→ **Task instructions**
From the records below, count the lines holding the string "title". Only the number is wanted.

§

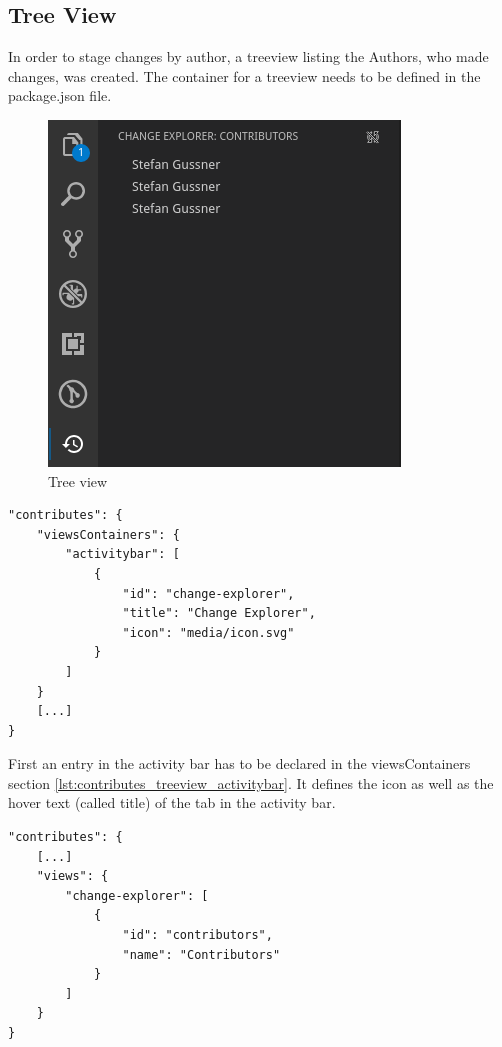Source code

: \subsection{Tree View}

In order to stage changes by author, a treeview listing the Authors, who made changes, was created.
The container for a treeview needs to be defined in the package.json file. 

\begin{figure}[]
    \centering
    \includegraphics{figures/screenshots/treeview.png}
    \caption{Tree view}
    \label{fig:treeview}
\end{figure}

\begin{lstlisting}[label={lst:contributes_treeview_activitybar}]
"contributes": {
    "viewsContainers": {
        "activitybar": [
            {
                "id": "change-explorer",
                "title": "Change Explorer",
                "icon": "media/icon.svg"
            }
        ]
    }
    [...]
}
\end{lstlisting}

First an entry in the activity bar has to be declared in the viewsContainers section \ref{lst:contributes_treeview_activitybar}. It defines the icon as well as the hover text (called title) of the tab in the activity bar.

\begin{lstlisting}[label={lst:contributes_treeview_view}]
"contributes": {
    [...]
    "views": {
        "change-explorer": [
            {
                "id": "contributors",
                "name": "Contributors"
            }
        ]
    }
}
\end{lstlisting}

§

→ **Output of the exercise**
2